(Source records Opens)

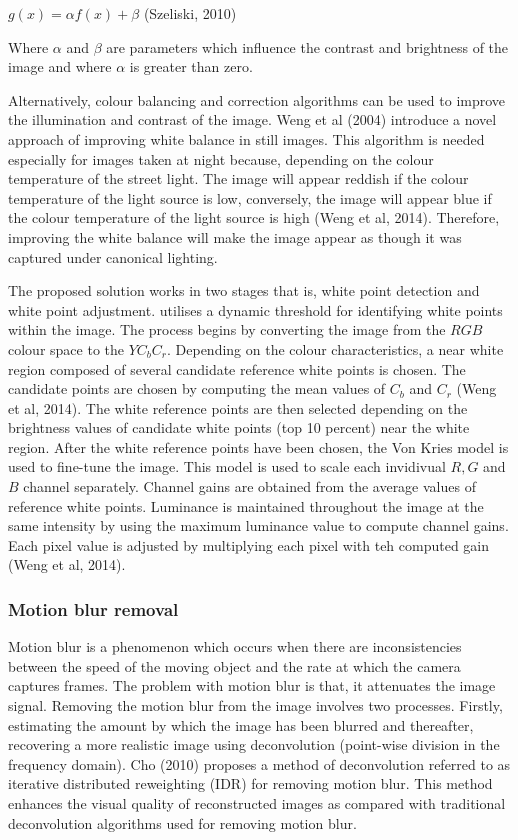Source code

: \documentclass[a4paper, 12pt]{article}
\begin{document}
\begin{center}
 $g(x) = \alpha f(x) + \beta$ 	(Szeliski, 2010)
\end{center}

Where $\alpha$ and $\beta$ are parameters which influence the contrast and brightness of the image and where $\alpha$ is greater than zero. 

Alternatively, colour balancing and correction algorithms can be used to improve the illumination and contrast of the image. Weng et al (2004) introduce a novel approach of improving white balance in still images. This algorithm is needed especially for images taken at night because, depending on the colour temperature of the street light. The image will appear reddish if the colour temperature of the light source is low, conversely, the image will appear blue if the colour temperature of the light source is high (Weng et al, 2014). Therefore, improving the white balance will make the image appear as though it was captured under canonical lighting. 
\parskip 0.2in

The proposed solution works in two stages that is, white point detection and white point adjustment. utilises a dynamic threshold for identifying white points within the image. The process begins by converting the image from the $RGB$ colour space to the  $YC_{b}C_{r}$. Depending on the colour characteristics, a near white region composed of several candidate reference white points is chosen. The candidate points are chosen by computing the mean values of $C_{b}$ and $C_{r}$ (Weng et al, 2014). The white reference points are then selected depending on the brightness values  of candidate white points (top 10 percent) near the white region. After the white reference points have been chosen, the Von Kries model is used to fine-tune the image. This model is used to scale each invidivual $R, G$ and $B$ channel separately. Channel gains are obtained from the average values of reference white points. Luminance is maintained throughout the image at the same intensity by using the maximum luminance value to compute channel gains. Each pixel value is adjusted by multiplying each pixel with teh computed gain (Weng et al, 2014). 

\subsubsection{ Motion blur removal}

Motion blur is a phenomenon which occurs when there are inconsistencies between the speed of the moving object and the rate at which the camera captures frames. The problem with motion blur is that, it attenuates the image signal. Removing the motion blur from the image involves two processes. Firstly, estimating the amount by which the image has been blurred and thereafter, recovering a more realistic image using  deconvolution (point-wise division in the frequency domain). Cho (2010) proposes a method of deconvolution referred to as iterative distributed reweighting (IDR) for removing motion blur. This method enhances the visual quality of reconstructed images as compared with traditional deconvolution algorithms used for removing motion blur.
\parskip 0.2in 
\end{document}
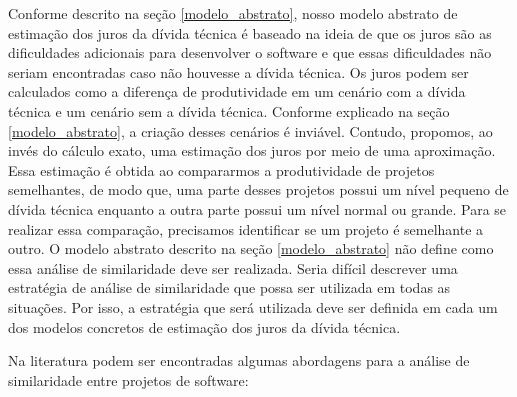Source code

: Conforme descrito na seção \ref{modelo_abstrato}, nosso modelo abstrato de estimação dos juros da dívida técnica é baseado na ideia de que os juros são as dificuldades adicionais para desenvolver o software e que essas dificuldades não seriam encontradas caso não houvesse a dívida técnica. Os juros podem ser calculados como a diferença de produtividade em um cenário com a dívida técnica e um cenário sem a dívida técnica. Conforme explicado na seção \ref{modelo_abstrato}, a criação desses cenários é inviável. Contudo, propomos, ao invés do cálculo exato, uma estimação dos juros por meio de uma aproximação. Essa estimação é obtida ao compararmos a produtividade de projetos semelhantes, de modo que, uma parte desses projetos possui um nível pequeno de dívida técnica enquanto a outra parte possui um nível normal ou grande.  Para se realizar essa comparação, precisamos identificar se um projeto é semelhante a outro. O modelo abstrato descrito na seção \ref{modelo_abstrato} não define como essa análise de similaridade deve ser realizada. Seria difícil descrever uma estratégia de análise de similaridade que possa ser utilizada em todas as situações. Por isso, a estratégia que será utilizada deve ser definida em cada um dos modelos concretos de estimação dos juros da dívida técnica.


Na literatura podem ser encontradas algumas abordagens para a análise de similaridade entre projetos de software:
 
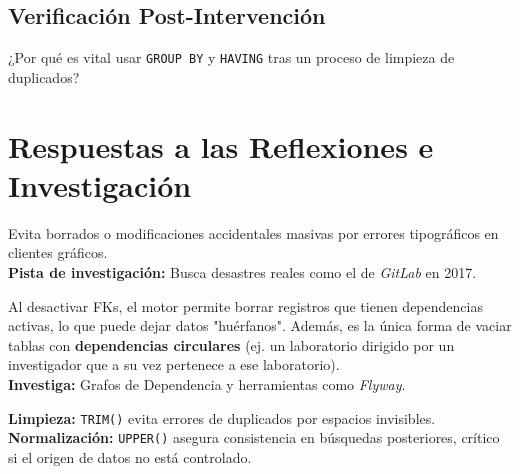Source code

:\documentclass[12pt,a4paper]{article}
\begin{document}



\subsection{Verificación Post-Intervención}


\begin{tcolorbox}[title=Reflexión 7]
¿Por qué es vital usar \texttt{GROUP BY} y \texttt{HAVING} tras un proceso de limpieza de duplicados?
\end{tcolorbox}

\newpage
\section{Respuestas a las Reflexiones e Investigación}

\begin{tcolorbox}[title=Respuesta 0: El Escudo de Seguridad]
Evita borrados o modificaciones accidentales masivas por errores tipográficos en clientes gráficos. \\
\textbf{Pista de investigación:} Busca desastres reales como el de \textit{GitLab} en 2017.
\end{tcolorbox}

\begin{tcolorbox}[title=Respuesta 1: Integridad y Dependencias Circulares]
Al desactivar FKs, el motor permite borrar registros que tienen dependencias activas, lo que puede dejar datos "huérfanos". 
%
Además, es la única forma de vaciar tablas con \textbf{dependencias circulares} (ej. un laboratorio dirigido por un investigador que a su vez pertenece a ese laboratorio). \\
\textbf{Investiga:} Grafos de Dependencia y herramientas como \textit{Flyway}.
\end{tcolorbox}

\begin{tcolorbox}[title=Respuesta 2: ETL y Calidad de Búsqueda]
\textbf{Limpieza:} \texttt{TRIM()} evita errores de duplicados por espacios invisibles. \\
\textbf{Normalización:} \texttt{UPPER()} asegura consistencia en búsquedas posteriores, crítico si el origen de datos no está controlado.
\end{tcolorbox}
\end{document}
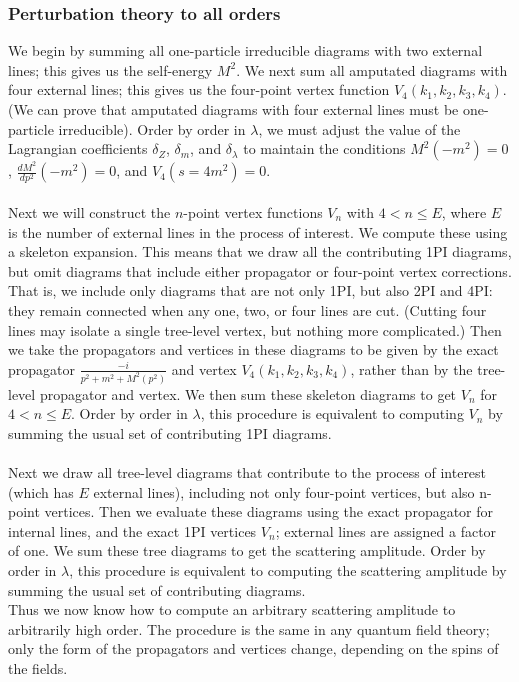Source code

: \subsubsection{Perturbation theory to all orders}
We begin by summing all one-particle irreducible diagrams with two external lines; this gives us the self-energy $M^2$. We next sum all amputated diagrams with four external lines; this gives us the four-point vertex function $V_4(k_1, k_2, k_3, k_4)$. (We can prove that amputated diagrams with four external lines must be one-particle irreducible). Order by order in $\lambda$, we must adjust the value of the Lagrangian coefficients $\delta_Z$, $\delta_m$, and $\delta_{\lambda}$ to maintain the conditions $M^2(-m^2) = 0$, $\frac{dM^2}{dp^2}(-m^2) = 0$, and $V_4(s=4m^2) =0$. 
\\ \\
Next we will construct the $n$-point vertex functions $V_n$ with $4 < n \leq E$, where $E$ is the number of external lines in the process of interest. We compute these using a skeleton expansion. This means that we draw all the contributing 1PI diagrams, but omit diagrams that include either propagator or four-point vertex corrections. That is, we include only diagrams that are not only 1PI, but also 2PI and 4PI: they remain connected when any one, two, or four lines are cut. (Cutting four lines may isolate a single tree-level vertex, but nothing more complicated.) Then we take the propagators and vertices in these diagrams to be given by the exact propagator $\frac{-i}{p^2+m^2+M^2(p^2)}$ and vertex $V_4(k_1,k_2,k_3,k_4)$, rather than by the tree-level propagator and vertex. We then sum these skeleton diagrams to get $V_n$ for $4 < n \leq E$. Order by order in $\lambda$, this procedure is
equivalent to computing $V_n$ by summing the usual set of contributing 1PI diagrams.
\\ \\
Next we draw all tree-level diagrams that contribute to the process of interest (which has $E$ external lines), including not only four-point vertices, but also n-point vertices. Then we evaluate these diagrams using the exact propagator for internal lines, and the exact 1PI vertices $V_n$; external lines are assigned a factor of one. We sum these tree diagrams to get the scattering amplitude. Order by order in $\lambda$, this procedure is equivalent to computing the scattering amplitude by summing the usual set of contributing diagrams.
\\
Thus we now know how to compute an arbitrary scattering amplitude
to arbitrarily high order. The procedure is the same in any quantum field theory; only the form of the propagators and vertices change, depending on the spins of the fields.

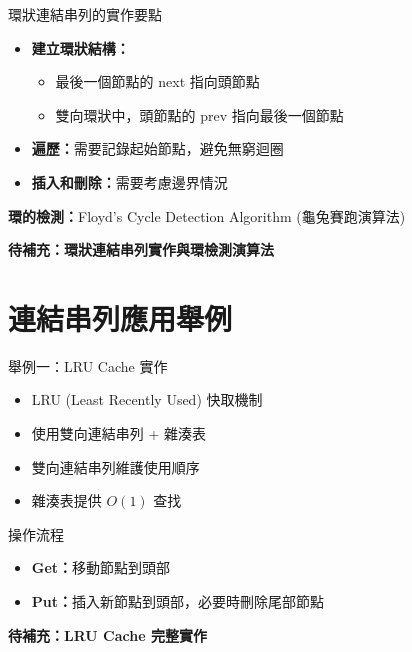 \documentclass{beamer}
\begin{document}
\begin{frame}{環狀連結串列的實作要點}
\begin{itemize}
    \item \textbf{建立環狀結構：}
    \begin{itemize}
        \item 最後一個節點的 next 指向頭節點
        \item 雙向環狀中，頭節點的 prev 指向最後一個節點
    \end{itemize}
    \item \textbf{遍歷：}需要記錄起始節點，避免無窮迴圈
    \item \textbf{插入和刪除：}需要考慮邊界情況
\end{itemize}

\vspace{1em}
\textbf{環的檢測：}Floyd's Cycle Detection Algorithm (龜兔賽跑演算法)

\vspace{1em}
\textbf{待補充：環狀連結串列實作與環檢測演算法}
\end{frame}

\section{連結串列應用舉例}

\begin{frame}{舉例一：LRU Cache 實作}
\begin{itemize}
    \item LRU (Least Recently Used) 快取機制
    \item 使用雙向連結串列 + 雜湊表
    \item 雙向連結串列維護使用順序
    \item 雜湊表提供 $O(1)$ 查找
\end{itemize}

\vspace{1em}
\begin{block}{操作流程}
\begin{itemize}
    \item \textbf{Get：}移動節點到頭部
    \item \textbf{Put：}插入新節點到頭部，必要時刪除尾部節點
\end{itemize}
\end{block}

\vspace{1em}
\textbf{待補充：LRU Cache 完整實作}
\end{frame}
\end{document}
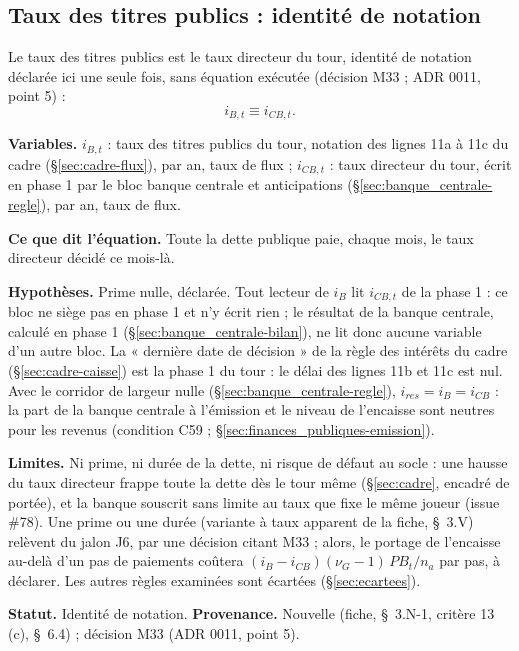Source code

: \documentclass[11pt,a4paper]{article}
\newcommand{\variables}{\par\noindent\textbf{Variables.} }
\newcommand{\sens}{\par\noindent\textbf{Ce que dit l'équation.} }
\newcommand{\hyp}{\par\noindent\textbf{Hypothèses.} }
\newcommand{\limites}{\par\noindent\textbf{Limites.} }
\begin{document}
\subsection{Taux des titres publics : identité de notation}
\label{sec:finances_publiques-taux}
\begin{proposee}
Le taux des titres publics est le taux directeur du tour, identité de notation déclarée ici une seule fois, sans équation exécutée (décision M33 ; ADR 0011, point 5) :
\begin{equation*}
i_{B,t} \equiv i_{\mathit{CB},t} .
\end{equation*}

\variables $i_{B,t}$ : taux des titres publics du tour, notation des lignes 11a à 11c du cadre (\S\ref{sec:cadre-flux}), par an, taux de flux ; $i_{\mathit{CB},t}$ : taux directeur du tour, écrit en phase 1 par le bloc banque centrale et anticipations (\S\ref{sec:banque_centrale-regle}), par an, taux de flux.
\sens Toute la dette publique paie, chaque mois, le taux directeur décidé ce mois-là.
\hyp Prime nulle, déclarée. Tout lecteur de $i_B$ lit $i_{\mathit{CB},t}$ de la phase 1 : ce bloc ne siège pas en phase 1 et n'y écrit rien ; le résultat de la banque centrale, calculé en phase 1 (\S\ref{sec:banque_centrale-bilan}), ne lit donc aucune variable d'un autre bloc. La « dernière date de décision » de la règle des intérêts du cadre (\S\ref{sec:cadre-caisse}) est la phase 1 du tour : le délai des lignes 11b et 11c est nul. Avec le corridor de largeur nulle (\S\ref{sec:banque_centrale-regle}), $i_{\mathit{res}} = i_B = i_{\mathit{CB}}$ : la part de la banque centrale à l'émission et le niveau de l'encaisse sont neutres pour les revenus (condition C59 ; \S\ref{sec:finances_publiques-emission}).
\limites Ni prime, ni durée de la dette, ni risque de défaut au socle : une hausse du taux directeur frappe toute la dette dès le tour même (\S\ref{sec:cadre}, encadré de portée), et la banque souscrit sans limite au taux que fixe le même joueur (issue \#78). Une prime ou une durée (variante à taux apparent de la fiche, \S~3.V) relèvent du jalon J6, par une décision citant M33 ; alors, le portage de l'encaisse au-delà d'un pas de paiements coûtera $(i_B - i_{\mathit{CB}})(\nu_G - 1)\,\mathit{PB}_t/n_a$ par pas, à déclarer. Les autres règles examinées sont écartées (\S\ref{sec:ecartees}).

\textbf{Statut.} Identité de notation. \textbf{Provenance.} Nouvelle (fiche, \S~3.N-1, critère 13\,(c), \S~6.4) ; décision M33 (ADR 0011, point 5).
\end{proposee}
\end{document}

(Source records Closes)

Problem requirements
Should a line in the material contain "high", copy it.

Answer space
Alternatively, colour balancing and correction algorithms can be used to improve the illumination and contrast of the image. Weng et al (2004) introduce a novel approach of improving white balance in still images. This algorithm is needed especially for images taken at night because, depending on the colour temperature of the street light. The image will appear reddish if the colour temperature of the light source is low, conversely, the image will appear blue if the colour temperature of the light source is high (Weng et al, 2014). Therefore, improving the white balance will make the image appear as though it was captured under canonical lighting. 
to arbitrarily high order. The procedure is the same in any quantum field theory; only the form of the propagators and vertices change, depending on the spins of the fields.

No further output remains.